To save your future self (and your coauthors) a whole lot of frustration in handling and understanding do files, it is recommended that you add comments in Stata do file; comments that describe the purpose of the written code, as well as comments that serve as headings and titles for your do file and different pieces of code. Any text in green colour in a do file indicates that it is a comment. These comments do not get executed by Stata. This article will also discuss the use of line breaks at the end.
There are three ways to add comments in Stata:
- Double forward slash – //
- Asterisk – *
- A forward slash and an asterisk – /* comment */
Double Forward Slash
Anything written right after the double forward slash gets treated as a comment if it is in the same line as the forward slashes.
This can also be used to comment out actual Stata commands. For example, in the following example, the option of clear is commented out and will not be executed.
sysuse auto //, clear
Always add a space before the double forward slash, otherwise Stata treats them as part of the command and attempts to (unsuccessfully) execute them. The following is the wrong way to use the double forward slash:
sysuse auto, clear//This is a comment incorrectly added.
The correct way to write the above is:
sysuse auto, clear //This is a comment correctly added.
Asterisks provide limited commenting capability in that they only work if added at the very beginning of a line. You cannot add them in front of a command like we used the double forward slash.
sysuse auto, clear *This is an incorrectly written comment and will return an error.
Asterisk comments can be used interactively, which means they can be written directly in Stata’s command box and displayed in the Result window. Comments with double forward slash cannot be executed from the command box.
*This is a comment that can be entered through Stata’s command box or the do file.
A Forward Slash and an Asterisk
Any text encased between a forward slash and asterisk will be treated as a comment.
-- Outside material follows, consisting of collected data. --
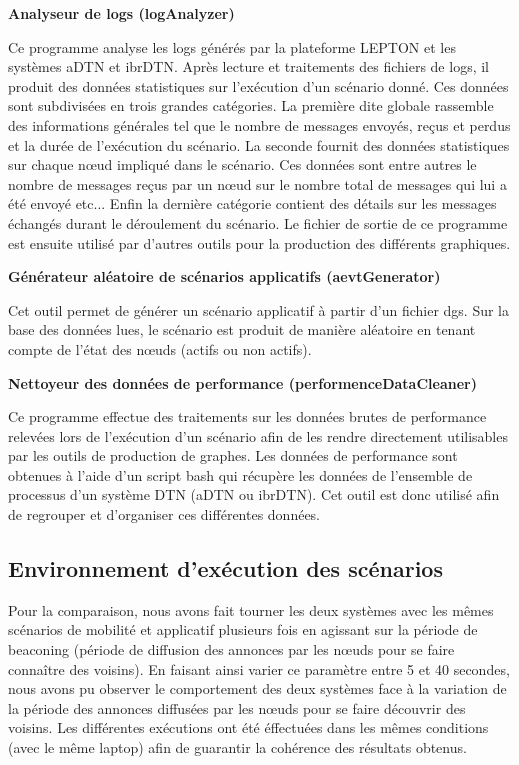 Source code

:\documentclass[a4paper,10pt]{article}
\begin{document}
\noindent \textbf{Analyseur de logs (logAnalyzer)} \par
\noindent Ce programme analyse les logs générés par la plateforme LEPTON et les systèmes aDTN et ibrDTN. Après lecture et traitements des fichiers de logs, il produit des données statistiques sur l'exécution d'un scénario donné. Ces données sont subdivisées en trois grandes catégories. La première dite globale rassemble des informations générales tel que le nombre de messages envoyés, reçus et perdus et la durée de l'exécution du scénario. La seconde fournit des données statistiques sur chaque nœud impliqué dans le scénario. Ces données sont entre autres le nombre de messages reçus par un nœud sur le nombre total de messages qui lui a été envoyé etc... Enfin la dernière catégorie contient des détails sur les messages échangés durant le déroulement du scénario. Le fichier de sortie de ce programme est ensuite utilisé par d'autres outils pour la production des différents graphiques. \par

\noindent \textbf{Générateur aléatoire de scénarios applicatifs (aevtGenerator)} \par
\noindent Cet outil permet de générer un scénario applicatif à partir d'un fichier dgs. Sur la base des données lues, le scénario est produit de manière aléatoire en tenant compte de l'état des nœuds (actifs ou non actifs). \par

\noindent \textbf{Nettoyeur des données de performance (performenceDataCleaner)} \par
\noindent Ce programme effectue des traitements sur les données brutes de performance relevées lors de l'exécution d'un scénario afin de les rendre directement utilisables par les outils de production de graphes. Les données de performance sont obtenues à l'aide d'un script bash qui récupère les données de l'ensemble de processus d'un système DTN (aDTN ou ibrDTN). Cet outil est donc utilisé afin de regrouper et d'organiser ces différentes données. \par

\subsection {Environnement d'exécution des scénarios}
Pour la comparaison, nous avons fait tourner les deux systèmes avec les mêmes scénarios de mobilité et applicatif plusieurs fois en agissant sur la période de beaconing (période de diffusion des annonces par les nœuds pour se faire connaître des voisins). En faisant ainsi varier ce paramètre entre 5 et 40 secondes, nous avons pu observer le comportement des deux systèmes face à la variation de la période des annonces diffusées par les nœuds pour se faire découvrir des voisins. 
Les différentes exécutions ont été éffectuées dans les mêmes conditions (avec le même laptop) afin de guarantir la cohérence des résultats obtenus.
\end{document}
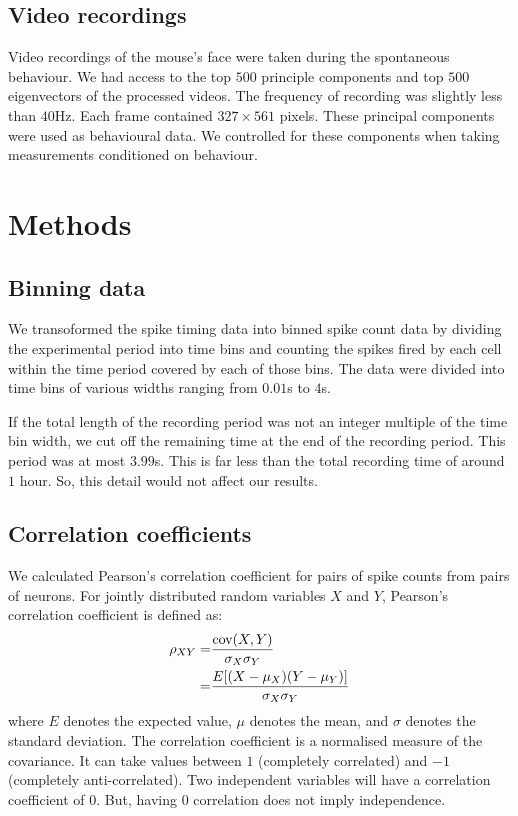     \subsection{Video recordings}\label{sec:video_recordings}
    Video recordings of the mouse's face were taken during the spontaneous behaviour. We had access to the top $500$ principle components and top $500$ eigenvectors of the processed videos. The frequency of recording was slightly less than $40$Hz. Each frame contained $327 \times 561$ pixels. These principal components were used as behavioural data. We controlled for these components when taking measurements conditioned on behaviour.

\section{Methods}
    \subsection{Binning data}
    We transoformed the spike timing data into binned spike count data by dividing the experimental period into time bins and counting the spikes fired by each cell within the time period covered by each of those bins. The data were divided into time bins of various widths ranging from $0.01$s to $4$s.

    If the total length of the recording period was not an integer multiple of the time bin width, we cut off the remaining time at the end of the recording period. This period was at most $3.99$s. This is far less than the total recording time of around $1$ hour. So, this detail would not affect our results.

    \subsection{Correlation coefficients}
    We calculated Pearson's correlation coefficient for pairs of spike counts from pairs of neurons. For jointly distributed random variables $X$ and $Y$, Pearson's correlation coefficient is defined as:
    \begin{align}\label{eq:dist_pearsons_corr}
        \rho_{XY} =& \frac{\text{cov}(X,Y)}{\sigma_X \sigma_Y} \\
                  =& \frac{E[(X - \mu_X)(Y - \mu_Y)]}{\sigma_X \sigma_Y}
    \end{align}
    where $E$ denotes the expected value, $\mu$ denotes the mean, and $\sigma$ denotes the standard deviation. The correlation coefficient is a normalised measure of the covariance. It can take values between $1$ (completely correlated) and $-1$ (completely anti-correlated). Two independent variables will have a correlation coefficient of $0$. But, having $0$ correlation does not imply independence.

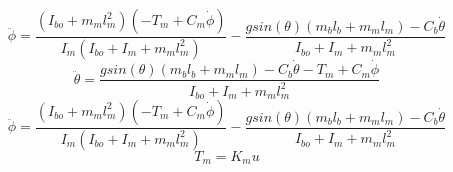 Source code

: \documentclass[12pt]{article}
\begin{document}
		\begin{equation}
			\ddot\phi = \frac{(I_{bo}+m_ml_m^2)(-T_m+C_m\dot\phi)}{I_m(I_{bo}+I_m+m_ml_m^2)} - \frac{gsin(\theta)(m_bl_b+m_ml_m)-C_b\dot\theta}{I_{bo}+I_m+m_ml_m^2}
		\end{equation}
		\begin{equation}
			\boxed{\ddot\theta = \frac{gsin(\theta)(m_bl_b + m_ml_m) - C_b \dot\theta - T_m + C_m \dot\phi}{I_{bo}+I_m+m_ml_m^2}}
		\end{equation}
		\begin{equation}
			\boxed{\ddot\phi = \frac{(I_{bo}+m_ml_m^2)(-T_m+C_m\dot\phi)}{I_m(I_{bo}+I_m+m_ml_m^2)} - \frac{gsin(\theta)(m_bl_b+m_ml_m)-C_b\dot\theta}{I_{bo}+I_m+m_ml_m^2}}
		\end{equation}
		\begin{equation}
			\boxed{T_m = K_m u}
		\end{equation}
\end{document}
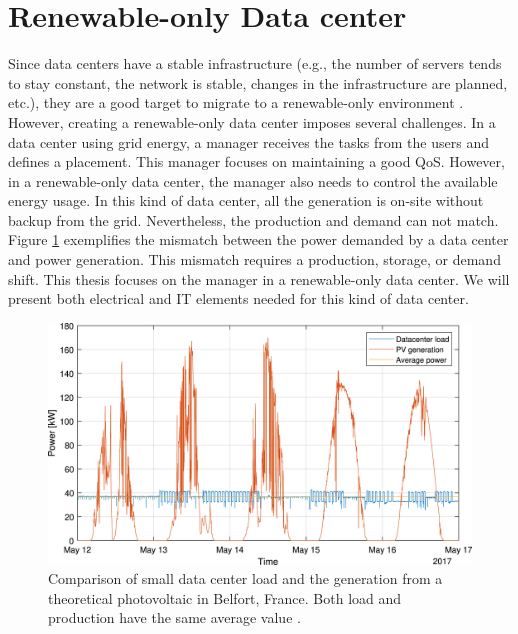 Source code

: \section{Renewable-only Data center}
Since data centers have a stable infrastructure (e.g., the number of servers tends to stay constant, the network is stable, changes in the infrastructure are planned, etc.), they are a good target to migrate to a renewable-only environment \cite{rostirolla2022survey}. However, creating a renewable-only data center imposes several challenges. In a data center using grid energy, a manager receives the tasks from the users and defines a placement. This manager focuses on maintaining a good QoS. However, in a renewable-only data center, the manager also needs to control the available energy usage. In this kind of data center, all the generation is on-site without backup from the grid. Nevertheless, the production and demand can not match. Figure \ref{fig:load_production} exemplifies the mismatch between the power demanded by a data center and power generation. This mismatch requires a production, storage, or demand shift. This thesis focuses on the manager in a renewable-only data center. We will present both electrical and IT elements needed for this kind of data center.

\begin{figure}[!htb]
    \centering
    \includegraphics[scale=1]{Images/Related_works/load_production.jpg}
    \caption[Comparison of small data center load and the generation from a theoretical photovoltaic in Belfort, France. Both load and production have the same average value.]{Comparison of small data center load and the generation from a theoretical photovoltaic in Belfort, France. Both load and production have the same average value \cite{rostirolla2022survey}.}
    \label{fig:load_production}
\end{figure}

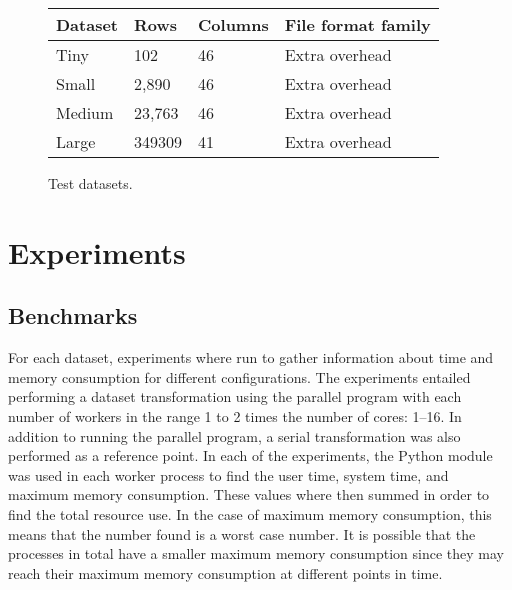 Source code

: \begin{figure}[ht]
\centering
\begin{tabular}{|l|l|l|l|}
\hline
Dataset & Rows   & Columns & File format family \\ \hline
Tiny    & 102    & 46      & Extra overhead     \\ \hline
Small   & 2,890  & 46      & Extra overhead     \\ \hline
Medium  & 23,763 & 46      & Extra overhead     \\ \hline
Large  & 349309 & 41      & Extra overhead     \\ \hline
\end{tabular}
\label{fig:test_datasets}
\caption{Test datasets.}
\end{figure}

\section{Experiments}
\subsection{Benchmarks}
For each dataset, experiments where run to gather information about time and memory consumption for different configurations.
The experiments entailed performing a dataset transformation using the parallel program with each number of workers in the range 1 to 2 times the number of cores: 1--16.
In addition to running the parallel program, a serial transformation was also performed as a reference point.
In each of the experiments, the Python  module was used in each worker process to find the user time, system time, and maximum memory consumption.
These values where then summed in order to find the total resource use. In the case of maximum memory consumption, this means that the number found is a worst case
number. It is possible that the processes in total have a smaller maximum memory consumption since they may reach their maximum memory consumption at different
points in time.


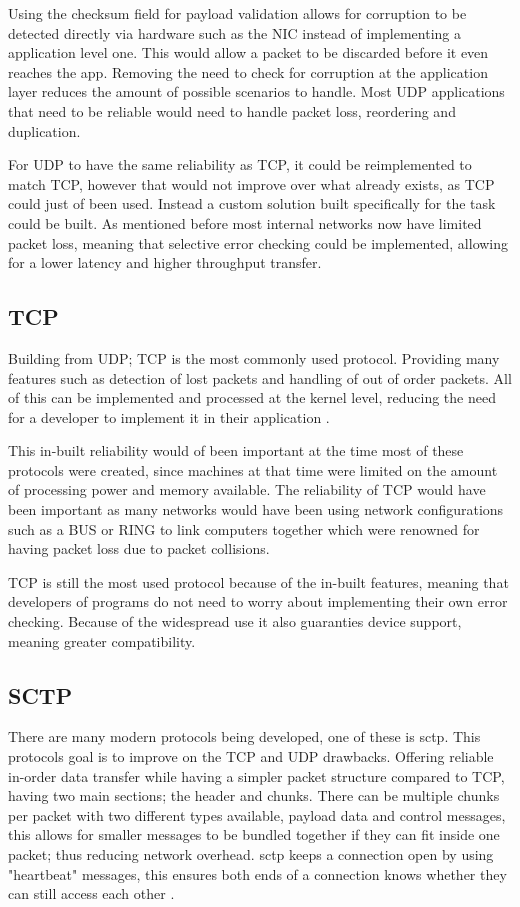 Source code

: Using the checksum field for payload validation allows for corruption to be detected directly via hardware such as the NIC instead of implementing a application level one. This would allow a packet to be discarded before it even reaches the app. Removing the need to check for corruption at the application layer reduces the amount of possible scenarios to handle. Most UDP applications that need to be reliable would need to handle packet loss, reordering and duplication.

For UDP to have the same reliability as TCP, it could be reimplemented to match TCP, however that would not improve over what already exists, as TCP could just of been used. Instead a custom solution built specifically for the task could be built. As mentioned before most internal networks now have limited packet loss, meaning that selective error checking could be implemented, allowing for a lower latency and higher throughput transfer.

\subsection*{TCP}
Building from UDP; TCP is the most commonly used protocol. Providing many features such as detection of lost packets and handling of out of order packets. All of this can be implemented and processed at the kernel level, reducing the need for a developer to implement it in their application \parencite{tcp-rfc793}.

This in-built reliability would of been important at the time most of these protocols were created, since machines at that time were limited on the amount of processing power and memory available. The reliability of TCP would have been important as many networks would have been using network configurations such as a BUS or RING to link computers together which were renowned for having packet loss due to packet collisions.

TCP is still the most used protocol because of the in-built features, meaning that developers of programs do not need to worry about implementing their own error checking. Because of the widespread use it also guaranties device support, meaning greater compatibility.

\subsection*{SCTP}
There are many modern protocols being developed, one of these is \acrfull{sctp}. This protocols goal is to improve on the TCP and UDP drawbacks. Offering reliable in-order data transfer while having a simpler packet structure compared to TCP, having two main sections; the header and chunks. There can be multiple chunks per packet with two different types available, payload data and control messages, this allows for smaller messages to be bundled together if they can fit inside one packet; thus reducing network overhead. \acrshort{sctp} keeps a connection open by using "heartbeat" messages, this ensures both ends of a connection knows whether they can still access each other \parencite{sctp-rfc9260} \parencite{ladha2004improving}.

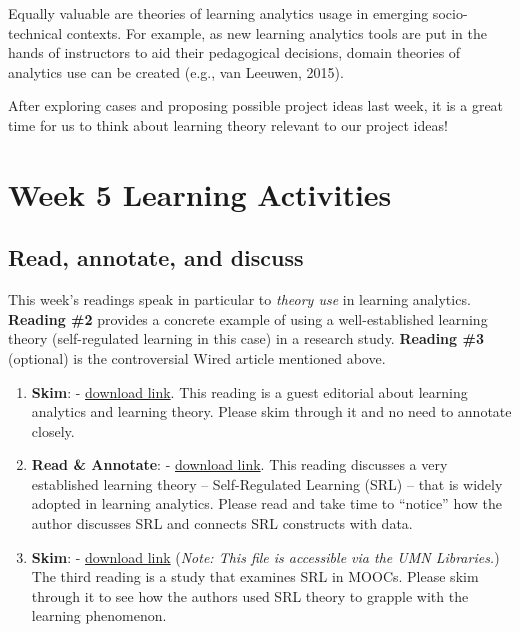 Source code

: \documentclass[
]{book}
\providecommand{\tightlist}{%
  \setlength{\itemsep}{0pt}\setlength{\parskip}{0pt}}
\begin{document}
Equally valuable are theories of learning analytics usage in emerging socio-technical contexts. For example, as new learning analytics tools are put in the hands of instructors to aid their pedagogical decisions, domain theories of analytics use can be created (e.g., van Leeuwen, 2015).

After exploring cases and proposing possible project ideas last week, it is a great time for us to think about learning theory relevant to our project ideas!

\hypertarget{week-5-learning-activities}{%
\section{Week 5 Learning Activities}\label{week-5-learning-activities}}

\hypertarget{read-annotate-and-discuss}{%
\subsection{Read, annotate, and discuss}\label{read-annotate-and-discuss}}

This week's readings speak in particular to \emph{theory use} in learning analytics. \textbf{Reading \#2} provides a concrete example of using a well-established learning theory (self-regulated learning in this case) in a research study. \textbf{Reading \#3} (optional) is the controversial Wired article mentioned above.

\begin{enumerate}
\def\labelenumi{\arabic{enumi}.}
\tightlist
\item
  \textbf{Skim}: \citet{wise2015why} - \href{https://files.eric.ed.gov/fulltext/EJ1127063.pdf}{download link}. This reading is a guest editorial about learning analytics and learning theory. Please skim through it and no need to annotate closely.
\item
  \textbf{Read \& Annotate}: \citet{winne2017learning} - \href{https://solaresearch.org/wp-content/uploads/2017/05/chapter21.pdf}{download link}. This reading discusses a very established learning theory -- Self-Regulated Learning (SRL) -- that is widely adopted in learning analytics. Please read and take time to ``notice'' how the author discusses SRL and connects SRL constructs with data.
\item
  \textbf{Skim}: \citet{kizilcec2017selfregulated} - \href{https://www-sciencedirect-com.ezp3.lib.umn.edu/science/article/pii/S0360131516301798}{download link} (\emph{Note: This file is accessible via the UMN Libraries.}) The third reading is a study that examines SRL in MOOCs. Please skim through it to see how the authors used SRL theory to grapple with the learning phenomenon.
\end{enumerate}
\end{document}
Not only that, this style of commenting also allows you to take your comment to a new line. You can therefore comment out multiple lines of text or code as one comment.
/*This is the first line of this comment. This is the second line of this comment. sysuse auto, clear The command above is part of the comment and will not be executed. This is the last line of the comment. */
This commenting style can be used in the beginning, middle or end of a command or line.
sysuse auto /*, clear The clear option is commented out, as is this line. Like double forward slash, they can be used at the beginning , middle or end of a line. */
Oftentimes, our line of code gets very long and we have to resort to scrolling left and right to read it entirely. This is an inconvenience that interrupts the smooth reading of a do file. We cannot use the enter key to move part of our command to a new line since Stata considers the new line as a new command.
In version 13 of Stata, to create a line break in a long command, we use three forward slashes:
reg price mpg rep78 headroom trunk weight lengt /// turn displacement gear_ratio
The above command is treated as one line of code because the three forward slashes indicate that anything written in the next line is still part of the first line.
Version 16 of Stata is much more responsive. It wraps the command in a new line if the current window size is too small for its entire length. This feature can be switched off from the ‘View’ drop down menu and unchecking the option called “Wrap lines”
There is also another way of taking our long line of code onto the next line. For this, we use the
#delimit command and specify a character that will identify the end of a command. Most people use the semicolon (;) as a delimiter
The above command tells Stata that anytime a semicolon (;) appears at the end of a line, it should end the command.
#delimit ; reg price mpg rep78 headroom trunk weight lengt turn displacement gear_ratio;
In the code above, the two lines are considered as one command. The semicolon at the end of the second line signifies the point where the reg command ends.
To revert back to Stata’s default settings, just enter the following command:
#delimit cannot be used interactively.